Installation

It is recommended to execute hashFrag in a conda or virtualenv environment with Python version 3.10.

pip install

We recommend installing hashFrag using the following pip command:

pip install hashFrag

Clone repository

Clone the repository using the following command:

git clone https://github.com/de-Boer-Lab/hashFrag.git

Export the source directory to your PATH:

export PATH="$PATH:./hashFrag/src"

(Optional) To avoid running the above command every time you open a terminal, add it to your shell configuration file (e.g., ~/.bashrc) with the following command:

echo 'export PATH="$PATH:./hashFrag/src"' >> ~/.bashrc

Installing dependencies

If you are managing your virtual environment with Anaconda or Miniconda, you can directly install dependencies upon creation of the conda environment using the command:

conda env create -n hashFrag -f environment.yml
  • This creates a conda environment named “hashFrag”

Alternatively, you can install dependencies located in the requirements.txt file with the folowing pip command:

pip install -r requirements.txt

BLAST+ download

To install the suite of BLAST applications, follow the instructions found at the NCBI BLAST Command Line Applications User Manual here.

Directly download the BLAST+ package executables for different operating systems at the following FTP page:

https://ftp.ncbi.nlm.nih.gov/blast/executables/blast+/LATEST/

Follow the instructions to extract the downloaded file and export binaries to your PATH.

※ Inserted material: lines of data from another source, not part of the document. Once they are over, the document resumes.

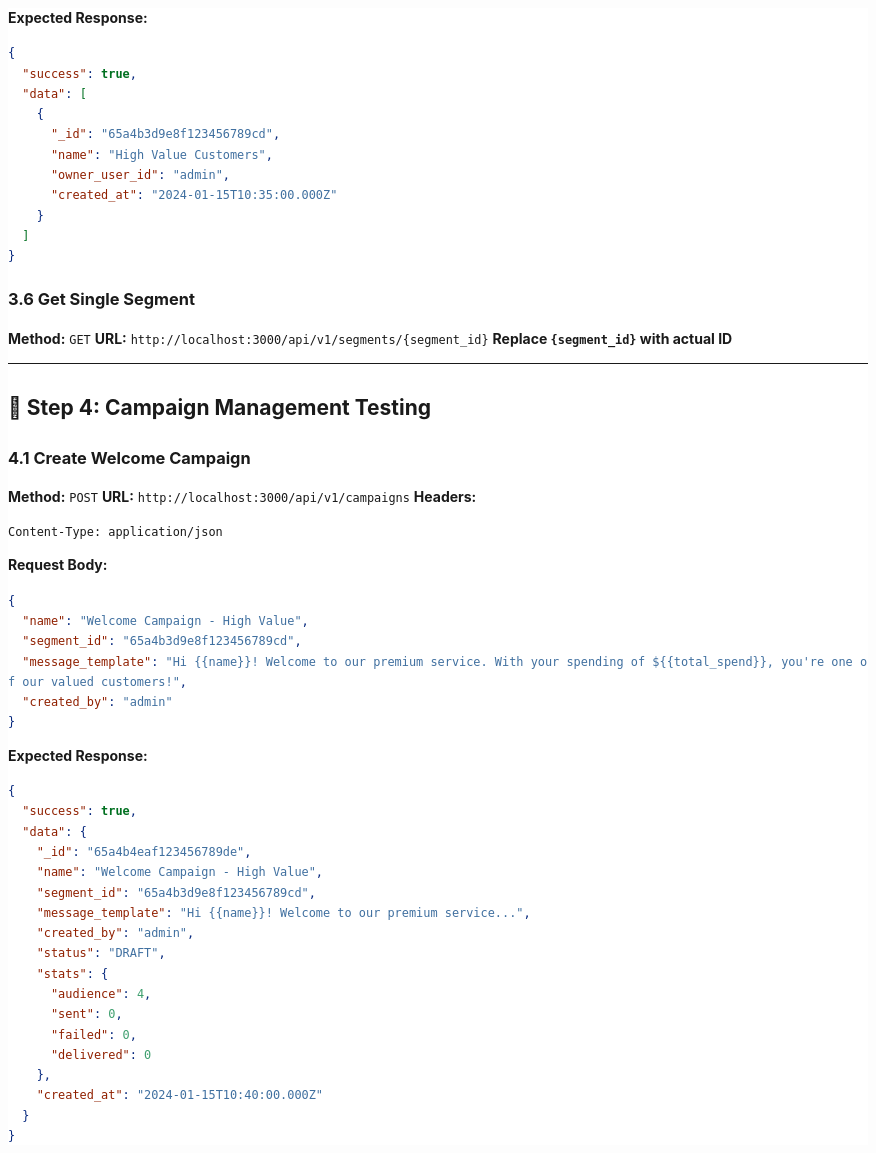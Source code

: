 **Expected Response:**
```json
{
  "success": true,
  "data": [
    {
      "_id": "65a4b3d9e8f123456789cd",
      "name": "High Value Customers",
      "owner_user_id": "admin",
      "created_at": "2024-01-15T10:35:00.000Z"
    }
  ]
}
```

### 3.6 Get Single Segment
**Method:** `GET`
**URL:** `http://localhost:3000/api/v1/segments/{segment_id}`
**Replace `{segment_id}` with actual ID**

---

## 🎪 Step 4: Campaign Management Testing

### 4.1 Create Welcome Campaign
**Method:** `POST`
**URL:** `http://localhost:3000/api/v1/campaigns`
**Headers:**
```
Content-Type: application/json
```

**Request Body:**
```json
{
  "name": "Welcome Campaign - High Value",
  "segment_id": "65a4b3d9e8f123456789cd",
  "message_template": "Hi {{name}}! Welcome to our premium service. With your spending of ${{total_spend}}, you're one of our valued customers!",
  "created_by": "admin"
}
```

**Expected Response:**
```json
{
  "success": true,
  "data": {
    "_id": "65a4b4eaf123456789de",
    "name": "Welcome Campaign - High Value",
    "segment_id": "65a4b3d9e8f123456789cd",
    "message_template": "Hi {{name}}! Welcome to our premium service...",
    "created_by": "admin",
    "status": "DRAFT",
    "stats": {
      "audience": 4,
      "sent": 0,
      "failed": 0,
      "delivered": 0
    },
    "created_at": "2024-01-15T10:40:00.000Z"
  }
}
```

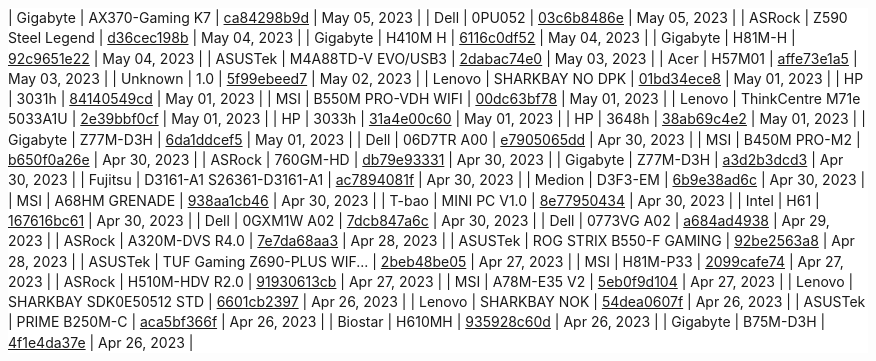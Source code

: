 | Gigabyte      | AX370-Gaming K7             | [ca84298b9d](https://linux-hardware.org/?probe=ca84298b9d) | May 05, 2023 |
| Dell          | 0PU052                      | [03c6b8486e](https://linux-hardware.org/?probe=03c6b8486e) | May 05, 2023 |
| ASRock        | Z590 Steel Legend           | [d36cec198b](https://linux-hardware.org/?probe=d36cec198b) | May 04, 2023 |
| Gigabyte      | H410M H                     | [6116c0df52](https://linux-hardware.org/?probe=6116c0df52) | May 04, 2023 |
| Gigabyte      | H81M-H                      | [92c9651e22](https://linux-hardware.org/?probe=92c9651e22) | May 04, 2023 |
| ASUSTek       | M4A88TD-V EVO/USB3          | [2dabac74e0](https://linux-hardware.org/?probe=2dabac74e0) | May 03, 2023 |
| Acer          | H57M01                      | [affe73e1a5](https://linux-hardware.org/?probe=affe73e1a5) | May 03, 2023 |
| Unknown       | 1.0                         | [5f99ebeed7](https://linux-hardware.org/?probe=5f99ebeed7) | May 02, 2023 |
| Lenovo        | SHARKBAY NO DPK             | [01bd34ece8](https://linux-hardware.org/?probe=01bd34ece8) | May 01, 2023 |
| HP            | 3031h                       | [84140549cd](https://linux-hardware.org/?probe=84140549cd) | May 01, 2023 |
| MSI           | B550M PRO-VDH WIFI          | [00dc63bf78](https://linux-hardware.org/?probe=00dc63bf78) | May 01, 2023 |
| Lenovo        | ThinkCentre M71e 5033A1U    | [2e39bbf0cf](https://linux-hardware.org/?probe=2e39bbf0cf) | May 01, 2023 |
| HP            | 3033h                       | [31a4e00c60](https://linux-hardware.org/?probe=31a4e00c60) | May 01, 2023 |
| HP            | 3648h                       | [38ab69c4e2](https://linux-hardware.org/?probe=38ab69c4e2) | May 01, 2023 |
| Gigabyte      | Z77M-D3H                    | [6da1ddcef5](https://linux-hardware.org/?probe=6da1ddcef5) | May 01, 2023 |
| Dell          | 06D7TR A00                  | [e7905065dd](https://linux-hardware.org/?probe=e7905065dd) | Apr 30, 2023 |
| MSI           | B450M PRO-M2                | [b650f0a26e](https://linux-hardware.org/?probe=b650f0a26e) | Apr 30, 2023 |
| ASRock        | 760GM-HD                    | [db79e93331](https://linux-hardware.org/?probe=db79e93331) | Apr 30, 2023 |
| Gigabyte      | Z77M-D3H                    | [a3d2b3dcd3](https://linux-hardware.org/?probe=a3d2b3dcd3) | Apr 30, 2023 |
| Fujitsu       | D3161-A1 S26361-D3161-A1    | [ac7894081f](https://linux-hardware.org/?probe=ac7894081f) | Apr 30, 2023 |
| Medion        | D3F3-EM                     | [6b9e38ad6c](https://linux-hardware.org/?probe=6b9e38ad6c) | Apr 30, 2023 |
| MSI           | A68HM GRENADE               | [938aa1cb46](https://linux-hardware.org/?probe=938aa1cb46) | Apr 30, 2023 |
| T-bao         | MINI PC V1.0                | [8e77950434](https://linux-hardware.org/?probe=8e77950434) | Apr 30, 2023 |
| Intel         | H61                         | [167616bc61](https://linux-hardware.org/?probe=167616bc61) | Apr 30, 2023 |
| Dell          | 0GXM1W A02                  | [7dcb847a6c](https://linux-hardware.org/?probe=7dcb847a6c) | Apr 30, 2023 |
| Dell          | 0773VG A02                  | [a684ad4938](https://linux-hardware.org/?probe=a684ad4938) | Apr 29, 2023 |
| ASRock        | A320M-DVS R4.0              | [7e7da68aa3](https://linux-hardware.org/?probe=7e7da68aa3) | Apr 28, 2023 |
| ASUSTek       | ROG STRIX B550-F GAMING     | [92be2563a8](https://linux-hardware.org/?probe=92be2563a8) | Apr 28, 2023 |
| ASUSTek       | TUF Gaming Z690-PLUS WIF... | [2beb48be05](https://linux-hardware.org/?probe=2beb48be05) | Apr 27, 2023 |
| MSI           | H81M-P33                    | [2099cafe74](https://linux-hardware.org/?probe=2099cafe74) | Apr 27, 2023 |
| ASRock        | H510M-HDV R2.0              | [91930613cb](https://linux-hardware.org/?probe=91930613cb) | Apr 27, 2023 |
| MSI           | A78M-E35 V2                 | [5eb0f9d104](https://linux-hardware.org/?probe=5eb0f9d104) | Apr 27, 2023 |
| Lenovo        | SHARKBAY SDK0E50512 STD     | [6601cb2397](https://linux-hardware.org/?probe=6601cb2397) | Apr 26, 2023 |
| Lenovo        | SHARKBAY NOK                | [54dea0607f](https://linux-hardware.org/?probe=54dea0607f) | Apr 26, 2023 |
| ASUSTek       | PRIME B250M-C               | [aca5bf366f](https://linux-hardware.org/?probe=aca5bf366f) | Apr 26, 2023 |
| Biostar       | H610MH                      | [935928c60d](https://linux-hardware.org/?probe=935928c60d) | Apr 26, 2023 |
| Gigabyte      | B75M-D3H                    | [4f1e4da37e](https://linux-hardware.org/?probe=4f1e4da37e) | Apr 26, 2023 |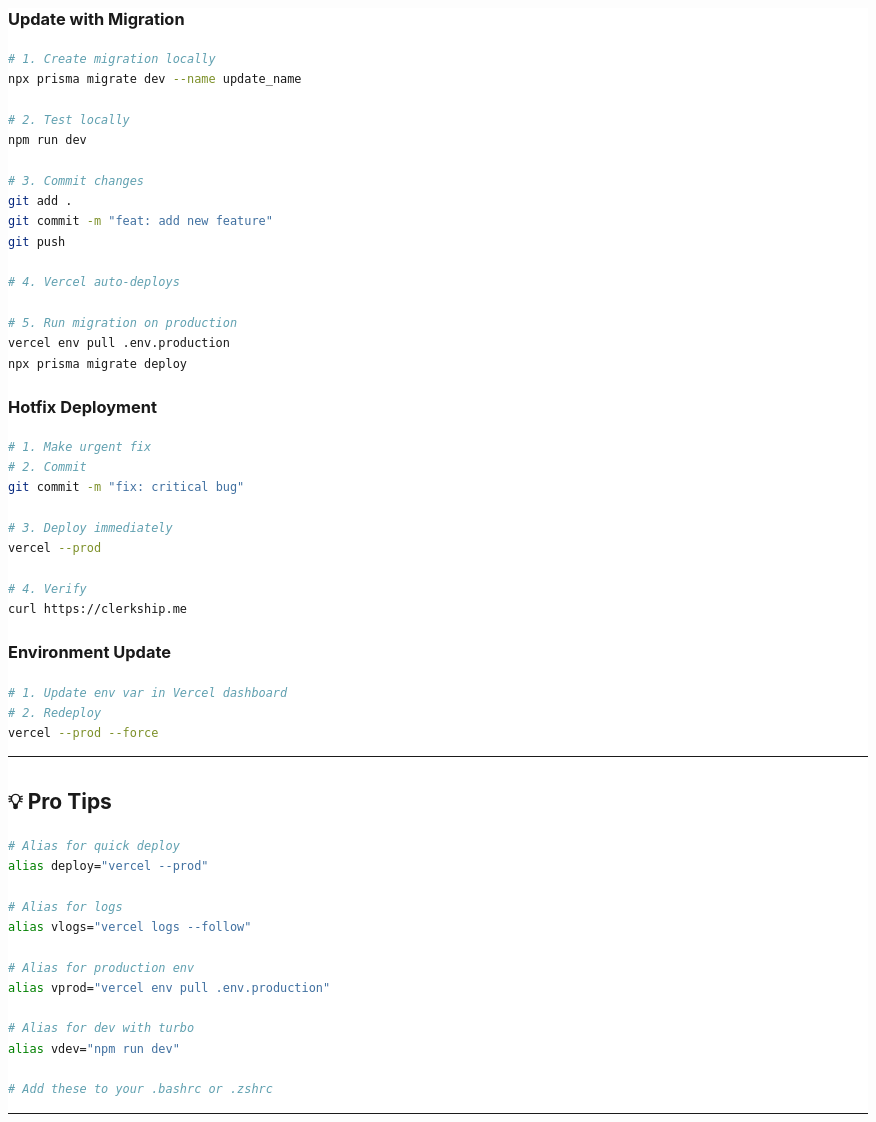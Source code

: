 ### Update with Migration
```bash
# 1. Create migration locally
npx prisma migrate dev --name update_name

# 2. Test locally
npm run dev

# 3. Commit changes
git add .
git commit -m "feat: add new feature"
git push

# 4. Vercel auto-deploys

# 5. Run migration on production
vercel env pull .env.production
npx prisma migrate deploy
```

### Hotfix Deployment
```bash
# 1. Make urgent fix
# 2. Commit
git commit -m "fix: critical bug"

# 3. Deploy immediately
vercel --prod

# 4. Verify
curl https://clerkship.me
```

### Environment Update
```bash
# 1. Update env var in Vercel dashboard
# 2. Redeploy
vercel --prod --force
```

---

## 💡 Pro Tips

```bash
# Alias for quick deploy
alias deploy="vercel --prod"

# Alias for logs
alias vlogs="vercel logs --follow"

# Alias for production env
alias vprod="vercel env pull .env.production"

# Alias for dev with turbo
alias vdev="npm run dev"

# Add these to your .bashrc or .zshrc
```

---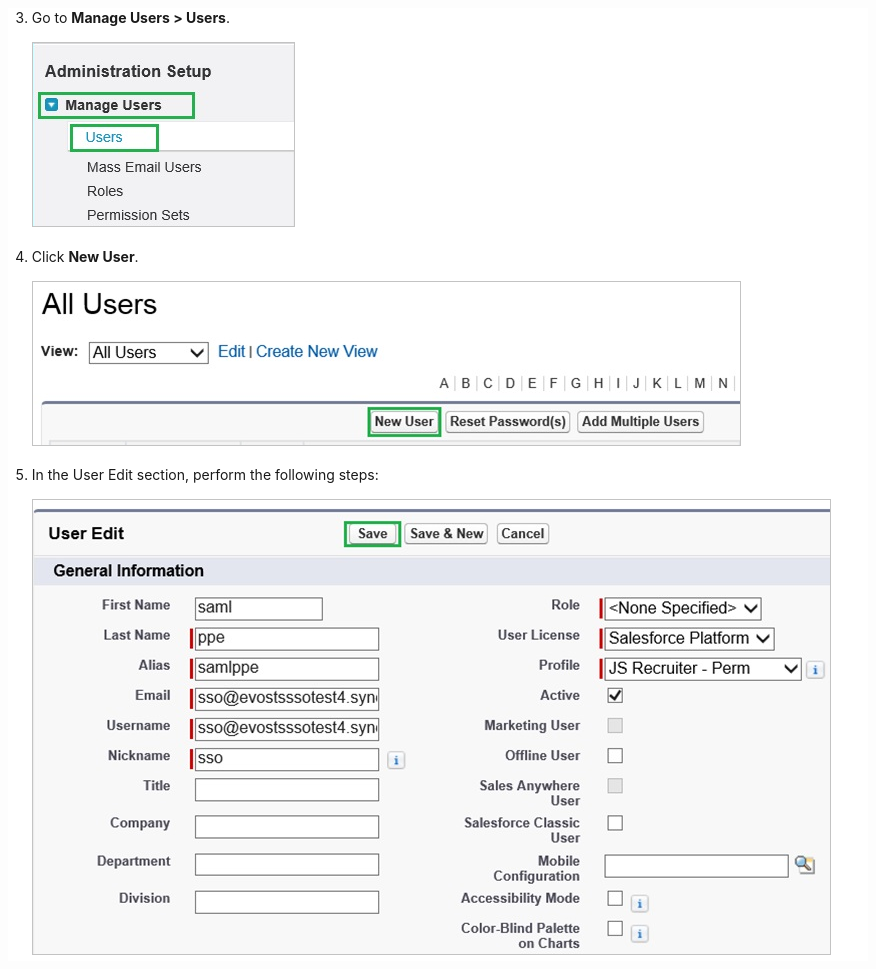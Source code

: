 3.  Go to **Manage Users \> Users**.

    ![Manage Users](./media/active-directory-saas-work-com-tutorial/IC784369.png "Manage Users")

4.  Click **New User**.

    ![All Users](./media/active-directory-saas-work-com-tutorial/IC794117.png "All Users")

5.  In the User Edit section, perform the following steps:

    ![User Edit](./media/active-directory-saas-work-com-tutorial/IC794118.png "User Edit")
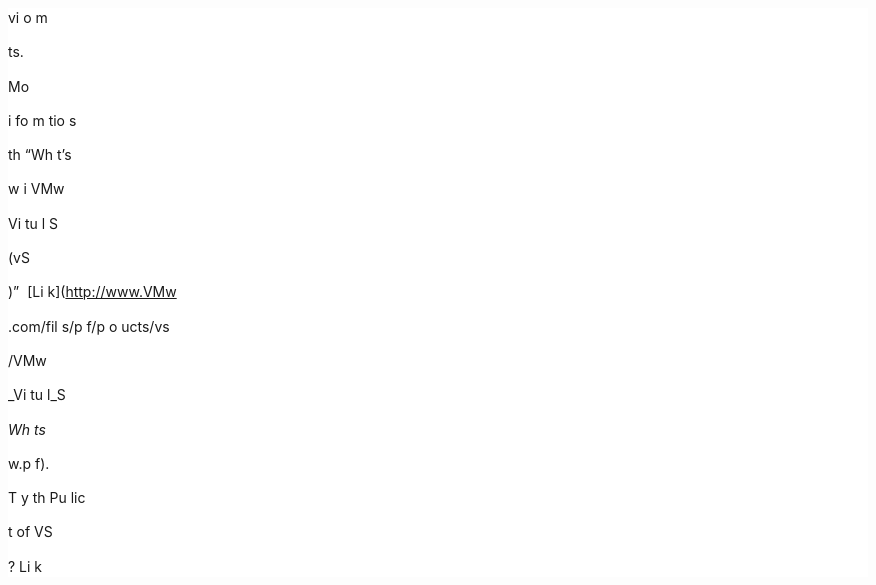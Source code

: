 vi
o
m

ts.

Mo

 i
fo
m
tio
 s

 th
 “Wh
t’s 

w i
 VMw


 Vi
tu
l S

 (vS

)”  [Li
k](http://www.VMw


.com/fil
s/p
f/p
o
ucts/vs

/VMw


_Vi
tu
l_S

_Wh
ts_

w.p
f).

T
y th
 Pu
lic 

t
 of VS

? Li
k 
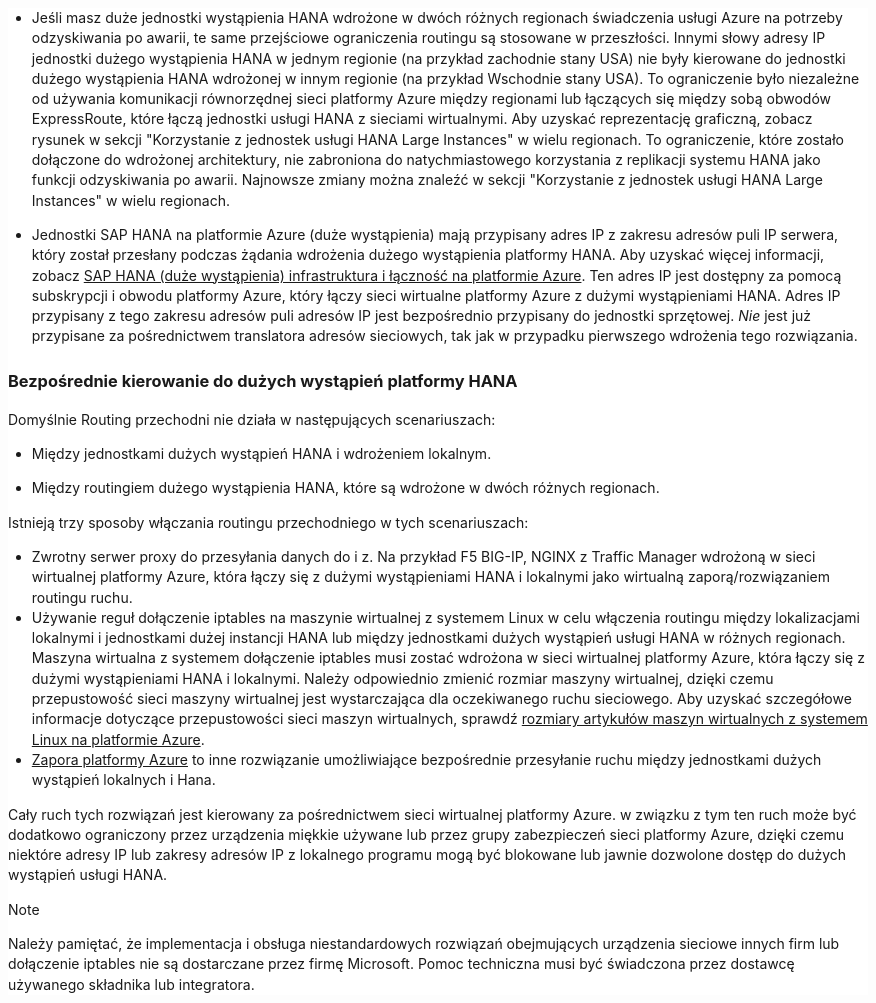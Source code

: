 * Jeśli masz duże jednostki wystąpienia HANA wdrożone w dwóch różnych regionach świadczenia usługi Azure na potrzeby odzyskiwania po awarii, te same przejściowe ograniczenia routingu są stosowane w przeszłości. Innymi słowy adresy IP jednostki dużego wystąpienia HANA w jednym regionie (na przykład zachodnie stany USA) nie były kierowane do jednostki dużego wystąpienia HANA wdrożonej w innym regionie (na przykład Wschodnie stany USA). To ograniczenie było niezależne od używania komunikacji równorzędnej sieci platformy Azure między regionami lub łączących się między sobą obwodów ExpressRoute, które łączą jednostki usługi HANA z sieciami wirtualnymi. Aby uzyskać reprezentację graficzną, zobacz rysunek w sekcji "Korzystanie z jednostek usługi HANA Large Instances" w wielu regionach. To ograniczenie, które zostało dołączone do wdrożonej architektury, nie zabroniona do natychmiastowego korzystania z replikacji systemu HANA jako funkcji odzyskiwania po awarii. Najnowsze zmiany można znaleźć w sekcji "Korzystanie z jednostek usługi HANA Large Instances" w wielu regionach. 

* Jednostki SAP HANA na platformie Azure (duże wystąpienia) mają przypisany adres IP z zakresu adresów puli IP serwera, który został przesłany podczas żądania wdrożenia dużego wystąpienia platformy HANA. Aby uzyskać więcej informacji, zobacz [SAP HANA (duże wystąpienia) infrastruktura i łączność na platformie Azure](hana-overview-infrastructure-connectivity.md). Ten adres IP jest dostępny za pomocą subskrypcji i obwodu platformy Azure, który łączy sieci wirtualne platformy Azure z dużymi wystąpieniami HANA. Adres IP przypisany z tego zakresu adresów puli adresów IP jest bezpośrednio przypisany do jednostki sprzętowej. *Nie* jest już przypisane za pośrednictwem translatora adresów sieciowych, tak jak w przypadku pierwszego wdrożenia tego rozwiązania. 

### <a name="direct-routing-to-hana-large-instances"></a>Bezpośrednie kierowanie do dużych wystąpień platformy HANA

Domyślnie Routing przechodni nie działa w następujących scenariuszach:

* Między jednostkami dużych wystąpień HANA i wdrożeniem lokalnym.

* Między routingiem dużego wystąpienia HANA, które są wdrożone w dwóch różnych regionach.

Istnieją trzy sposoby włączania routingu przechodniego w tych scenariuszach:

- Zwrotny serwer proxy do przesyłania danych do i z. Na przykład F5 BIG-IP, NGINX z Traffic Manager wdrożoną w sieci wirtualnej platformy Azure, która łączy się z dużymi wystąpieniami HANA i lokalnymi jako wirtualną zaporą/rozwiązaniem routingu ruchu.
- Używanie reguł dołączenie iptables na maszynie wirtualnej z systemem Linux w celu włączenia routingu między lokalizacjami lokalnymi i jednostkami dużej instancji HANA lub między jednostkami dużych wystąpień usługi HANA w różnych regionach. Maszyna wirtualna z systemem dołączenie iptables musi zostać wdrożona w sieci wirtualnej platformy Azure, która łączy się z dużymi wystąpieniami HANA i lokalnymi. Należy odpowiednio zmienić rozmiar maszyny wirtualnej, dzięki czemu przepustowość sieci maszyny wirtualnej jest wystarczająca dla oczekiwanego ruchu sieciowego. Aby uzyskać szczegółowe informacje dotyczące przepustowości sieci maszyn wirtualnych, sprawdź [rozmiary artykułów maszyn wirtualnych z systemem Linux na platformie Azure](../../sizes.md?toc=%2fazure%2fvirtual-network%2ftoc.json).
- [Zapora platformy Azure](https://azure.microsoft.com/services/azure-firewall/) to inne rozwiązanie umożliwiające bezpośrednie przesyłanie ruchu między jednostkami dużych wystąpień lokalnych i Hana. 

Cały ruch tych rozwiązań jest kierowany za pośrednictwem sieci wirtualnej platformy Azure. w związku z tym ten ruch może być dodatkowo ograniczony przez urządzenia miękkie używane lub przez grupy zabezpieczeń sieci platformy Azure, dzięki czemu niektóre adresy IP lub zakresy adresów IP z lokalnego programu mogą być blokowane lub jawnie dozwolone dostęp do dużych wystąpień usługi HANA. 

> [!NOTE]  
> Należy pamiętać, że implementacja i obsługa niestandardowych rozwiązań obejmujących urządzenia sieciowe innych firm lub dołączenie iptables nie są dostarczane przez firmę Microsoft. Pomoc techniczna musi być świadczona przez dostawcę używanego składnika lub integratora.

Verify that blastn and makeblastdb commands were installed succesfully:

blastn -version
makeblastdb -version

A minor note on the use of BLAST alignment scores in hashFrag

The lightning (default) mode of hashFrag uses pairwise local alignment scores derived from the BLAST algorithm. Rather than directly using the provided alignment scores, however, a corrected version of the alignment score is calculated.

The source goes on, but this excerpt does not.